12 February 2014 4:08
Janet Yellen completed her first day of testimony on Capitol Hill as Chair of the Federal Reserve. While the event was historic, it was remarkable mainly for how unremarkable the actual testimony was. There is a great deal of continuity in the Fed from Bernanke to Yellen, who both have very similar approaches to both policy and communication.
What was left unsaid was probably more important, however. We live in a time with a very active Fed which is taking a bigger role in the economy than any central bank in US history. But congress appears to be very comfortable with that role and very willing to let Yellen do what she does best – place a firm hand on the tiller and guide the economy as close to full speed ahead as it can chug along.
We didn’t learn an awful lot new from Yellen’s prepared remarks.
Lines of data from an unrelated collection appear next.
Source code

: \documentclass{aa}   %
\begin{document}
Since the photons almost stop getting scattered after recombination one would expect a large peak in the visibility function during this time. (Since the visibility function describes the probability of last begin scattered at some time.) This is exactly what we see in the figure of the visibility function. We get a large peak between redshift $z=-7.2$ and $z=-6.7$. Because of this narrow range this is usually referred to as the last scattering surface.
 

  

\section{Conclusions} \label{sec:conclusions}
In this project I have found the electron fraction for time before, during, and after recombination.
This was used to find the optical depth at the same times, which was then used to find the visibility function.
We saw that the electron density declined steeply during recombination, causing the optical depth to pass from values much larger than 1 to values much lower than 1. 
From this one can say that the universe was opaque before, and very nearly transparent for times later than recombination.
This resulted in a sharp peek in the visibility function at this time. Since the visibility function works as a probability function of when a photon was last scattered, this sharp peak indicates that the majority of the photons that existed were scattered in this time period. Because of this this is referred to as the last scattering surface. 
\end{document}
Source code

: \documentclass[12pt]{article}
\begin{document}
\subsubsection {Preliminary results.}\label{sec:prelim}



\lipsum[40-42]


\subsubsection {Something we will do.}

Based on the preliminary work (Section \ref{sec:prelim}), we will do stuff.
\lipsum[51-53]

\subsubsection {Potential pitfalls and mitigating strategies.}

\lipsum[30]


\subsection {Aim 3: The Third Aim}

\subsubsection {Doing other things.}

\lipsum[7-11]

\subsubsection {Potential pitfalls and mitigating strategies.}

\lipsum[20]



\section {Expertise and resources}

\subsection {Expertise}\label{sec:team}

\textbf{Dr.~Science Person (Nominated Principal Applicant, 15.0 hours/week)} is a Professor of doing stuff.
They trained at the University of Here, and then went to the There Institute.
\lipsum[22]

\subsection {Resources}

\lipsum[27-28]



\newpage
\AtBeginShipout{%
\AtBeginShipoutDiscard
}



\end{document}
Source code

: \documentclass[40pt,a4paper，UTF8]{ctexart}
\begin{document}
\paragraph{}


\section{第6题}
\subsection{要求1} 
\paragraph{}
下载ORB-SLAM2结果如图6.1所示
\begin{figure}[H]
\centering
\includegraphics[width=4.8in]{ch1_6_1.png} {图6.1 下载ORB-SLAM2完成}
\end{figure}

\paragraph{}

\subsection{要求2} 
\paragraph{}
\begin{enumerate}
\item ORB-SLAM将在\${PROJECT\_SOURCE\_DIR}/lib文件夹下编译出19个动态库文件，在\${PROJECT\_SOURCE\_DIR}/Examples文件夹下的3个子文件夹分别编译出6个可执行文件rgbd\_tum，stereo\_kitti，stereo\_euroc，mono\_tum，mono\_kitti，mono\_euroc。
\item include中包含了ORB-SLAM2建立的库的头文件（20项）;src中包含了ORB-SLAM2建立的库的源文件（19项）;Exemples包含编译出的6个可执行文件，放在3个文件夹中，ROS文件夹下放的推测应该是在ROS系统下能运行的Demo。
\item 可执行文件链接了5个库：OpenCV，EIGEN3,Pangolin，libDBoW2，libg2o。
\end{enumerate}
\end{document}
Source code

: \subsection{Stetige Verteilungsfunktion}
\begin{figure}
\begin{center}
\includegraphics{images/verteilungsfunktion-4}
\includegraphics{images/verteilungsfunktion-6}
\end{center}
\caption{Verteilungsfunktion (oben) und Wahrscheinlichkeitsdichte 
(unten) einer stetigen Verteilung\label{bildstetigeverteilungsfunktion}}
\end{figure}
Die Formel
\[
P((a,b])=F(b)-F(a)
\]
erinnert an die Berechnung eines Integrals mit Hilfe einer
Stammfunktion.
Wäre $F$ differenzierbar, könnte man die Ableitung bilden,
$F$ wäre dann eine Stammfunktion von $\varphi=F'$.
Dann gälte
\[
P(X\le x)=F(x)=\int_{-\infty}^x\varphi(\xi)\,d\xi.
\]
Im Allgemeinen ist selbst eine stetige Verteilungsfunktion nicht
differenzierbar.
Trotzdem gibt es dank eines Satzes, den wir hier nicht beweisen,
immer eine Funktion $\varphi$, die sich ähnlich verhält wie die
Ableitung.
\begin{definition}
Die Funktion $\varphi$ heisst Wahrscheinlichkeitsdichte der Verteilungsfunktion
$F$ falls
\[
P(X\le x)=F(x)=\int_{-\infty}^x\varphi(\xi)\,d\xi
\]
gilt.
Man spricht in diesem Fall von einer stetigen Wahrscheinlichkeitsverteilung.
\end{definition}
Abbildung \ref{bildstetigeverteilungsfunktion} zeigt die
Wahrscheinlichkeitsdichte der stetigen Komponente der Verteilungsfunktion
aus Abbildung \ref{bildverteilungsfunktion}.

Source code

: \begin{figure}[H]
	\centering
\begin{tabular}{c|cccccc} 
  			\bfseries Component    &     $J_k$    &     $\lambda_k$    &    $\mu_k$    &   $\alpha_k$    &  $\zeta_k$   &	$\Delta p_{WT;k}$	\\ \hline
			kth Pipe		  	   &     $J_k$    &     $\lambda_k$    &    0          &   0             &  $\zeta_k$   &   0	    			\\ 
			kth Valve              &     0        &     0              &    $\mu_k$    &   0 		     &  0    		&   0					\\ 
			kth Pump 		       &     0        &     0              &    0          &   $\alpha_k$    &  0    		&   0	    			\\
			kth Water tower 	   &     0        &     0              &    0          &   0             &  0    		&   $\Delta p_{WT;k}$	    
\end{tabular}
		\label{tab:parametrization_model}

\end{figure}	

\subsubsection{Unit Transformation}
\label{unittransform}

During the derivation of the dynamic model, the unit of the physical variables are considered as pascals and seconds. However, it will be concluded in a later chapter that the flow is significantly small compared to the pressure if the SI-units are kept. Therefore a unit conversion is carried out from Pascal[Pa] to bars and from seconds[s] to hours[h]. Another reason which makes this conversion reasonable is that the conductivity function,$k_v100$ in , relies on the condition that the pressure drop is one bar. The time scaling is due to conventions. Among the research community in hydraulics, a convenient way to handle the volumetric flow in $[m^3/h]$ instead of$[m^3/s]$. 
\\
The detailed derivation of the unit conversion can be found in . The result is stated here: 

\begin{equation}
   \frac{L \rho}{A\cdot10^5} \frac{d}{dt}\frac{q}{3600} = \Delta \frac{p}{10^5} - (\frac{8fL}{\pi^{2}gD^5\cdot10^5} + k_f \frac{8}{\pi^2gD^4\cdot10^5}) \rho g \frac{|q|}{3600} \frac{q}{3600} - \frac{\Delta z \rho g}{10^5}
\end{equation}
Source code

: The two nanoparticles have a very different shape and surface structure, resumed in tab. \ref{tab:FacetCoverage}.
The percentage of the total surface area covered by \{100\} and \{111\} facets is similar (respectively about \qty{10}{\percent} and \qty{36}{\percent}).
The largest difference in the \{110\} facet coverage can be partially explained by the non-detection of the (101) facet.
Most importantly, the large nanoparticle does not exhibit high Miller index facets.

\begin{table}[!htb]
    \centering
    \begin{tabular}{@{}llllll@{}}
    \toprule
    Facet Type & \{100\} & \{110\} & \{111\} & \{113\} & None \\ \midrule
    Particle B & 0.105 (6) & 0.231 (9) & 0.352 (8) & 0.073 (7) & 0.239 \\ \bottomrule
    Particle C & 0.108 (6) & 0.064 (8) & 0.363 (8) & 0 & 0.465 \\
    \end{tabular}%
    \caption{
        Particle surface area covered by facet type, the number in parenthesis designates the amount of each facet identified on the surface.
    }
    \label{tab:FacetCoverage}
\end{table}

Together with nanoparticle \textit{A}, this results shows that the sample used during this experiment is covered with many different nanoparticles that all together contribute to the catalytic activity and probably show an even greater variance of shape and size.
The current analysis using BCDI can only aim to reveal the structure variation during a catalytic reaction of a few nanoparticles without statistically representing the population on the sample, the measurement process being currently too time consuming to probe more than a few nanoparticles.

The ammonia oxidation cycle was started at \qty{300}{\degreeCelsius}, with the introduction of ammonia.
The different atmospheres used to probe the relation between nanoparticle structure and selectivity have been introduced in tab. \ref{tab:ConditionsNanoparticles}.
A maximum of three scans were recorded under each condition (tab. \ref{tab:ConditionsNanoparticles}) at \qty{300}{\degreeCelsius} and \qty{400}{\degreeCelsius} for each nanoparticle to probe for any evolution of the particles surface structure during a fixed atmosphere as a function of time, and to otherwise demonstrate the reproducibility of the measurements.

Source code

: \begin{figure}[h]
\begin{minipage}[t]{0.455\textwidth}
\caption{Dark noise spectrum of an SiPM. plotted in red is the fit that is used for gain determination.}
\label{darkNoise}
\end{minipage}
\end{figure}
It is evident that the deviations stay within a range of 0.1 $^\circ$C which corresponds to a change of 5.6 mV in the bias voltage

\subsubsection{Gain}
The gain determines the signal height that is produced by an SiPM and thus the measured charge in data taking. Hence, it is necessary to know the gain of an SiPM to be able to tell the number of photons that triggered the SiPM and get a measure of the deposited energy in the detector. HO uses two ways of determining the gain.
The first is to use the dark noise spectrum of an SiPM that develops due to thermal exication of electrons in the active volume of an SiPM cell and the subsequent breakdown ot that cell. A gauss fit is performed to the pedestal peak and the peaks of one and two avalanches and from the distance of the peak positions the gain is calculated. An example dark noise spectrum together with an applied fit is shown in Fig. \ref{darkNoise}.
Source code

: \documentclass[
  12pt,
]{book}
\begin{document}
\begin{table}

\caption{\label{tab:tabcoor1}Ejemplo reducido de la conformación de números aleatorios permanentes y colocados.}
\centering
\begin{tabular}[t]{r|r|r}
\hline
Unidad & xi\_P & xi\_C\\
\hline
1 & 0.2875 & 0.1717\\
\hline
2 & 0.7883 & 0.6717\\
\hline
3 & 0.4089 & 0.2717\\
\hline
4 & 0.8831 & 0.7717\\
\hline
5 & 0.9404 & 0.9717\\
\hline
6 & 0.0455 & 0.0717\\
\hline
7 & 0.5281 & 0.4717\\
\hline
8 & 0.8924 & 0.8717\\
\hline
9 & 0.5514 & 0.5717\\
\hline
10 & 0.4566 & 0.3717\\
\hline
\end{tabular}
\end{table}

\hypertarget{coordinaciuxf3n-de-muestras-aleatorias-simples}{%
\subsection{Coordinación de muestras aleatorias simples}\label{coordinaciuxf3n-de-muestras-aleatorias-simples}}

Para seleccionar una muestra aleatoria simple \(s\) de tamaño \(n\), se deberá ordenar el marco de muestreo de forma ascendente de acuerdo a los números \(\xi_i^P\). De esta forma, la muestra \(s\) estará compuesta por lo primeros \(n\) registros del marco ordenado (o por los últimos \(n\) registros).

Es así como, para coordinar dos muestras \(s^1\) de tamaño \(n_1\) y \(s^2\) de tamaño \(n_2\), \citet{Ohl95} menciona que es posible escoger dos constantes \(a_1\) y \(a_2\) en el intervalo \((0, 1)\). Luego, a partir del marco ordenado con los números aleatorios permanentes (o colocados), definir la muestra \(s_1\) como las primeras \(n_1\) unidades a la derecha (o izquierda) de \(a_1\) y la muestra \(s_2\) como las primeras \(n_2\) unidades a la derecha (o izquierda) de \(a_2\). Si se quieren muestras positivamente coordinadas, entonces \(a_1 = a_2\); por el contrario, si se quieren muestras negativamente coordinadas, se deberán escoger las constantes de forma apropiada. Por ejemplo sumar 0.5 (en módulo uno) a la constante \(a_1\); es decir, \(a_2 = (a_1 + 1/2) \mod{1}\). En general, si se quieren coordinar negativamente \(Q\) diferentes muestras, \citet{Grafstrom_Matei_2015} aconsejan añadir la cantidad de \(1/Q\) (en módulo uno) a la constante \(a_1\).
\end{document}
It was all generally positive, if tentative, which is about all anyone has been able to say about the economy we have today. “Since the financial crisis and the depths of the recession, substantial progress has been made in restoring the economy to health and in strengthening the financial system,”she told Congress, but, “Still, there is more to do.” The details can be summarized very quickly:
Yellen did not defend the Fed’s decision to “taper” their bond-buying program this year, but did emphasize that unemployment remains unreasonably high. She did state that there is no unemployment target, previously speculated to be a target of 6% or less. All these numbers and targets, however, were not the most interesting parts of her testimony.
Her openness and clarity is in stark contrast with Alan Greenspan, once famous as an oracle who made a point of never speaking clearly about anything in front of Congress. He even had an aide hold a laptop with the live stock market traces, just in case he accidently said something that moved the markets and could make a quick correction. Not so with Bernanke, who was always open about targets and policy without a care as to how it went down. Yellen is pursuing the same path, and clearly it is what the world has come to expect.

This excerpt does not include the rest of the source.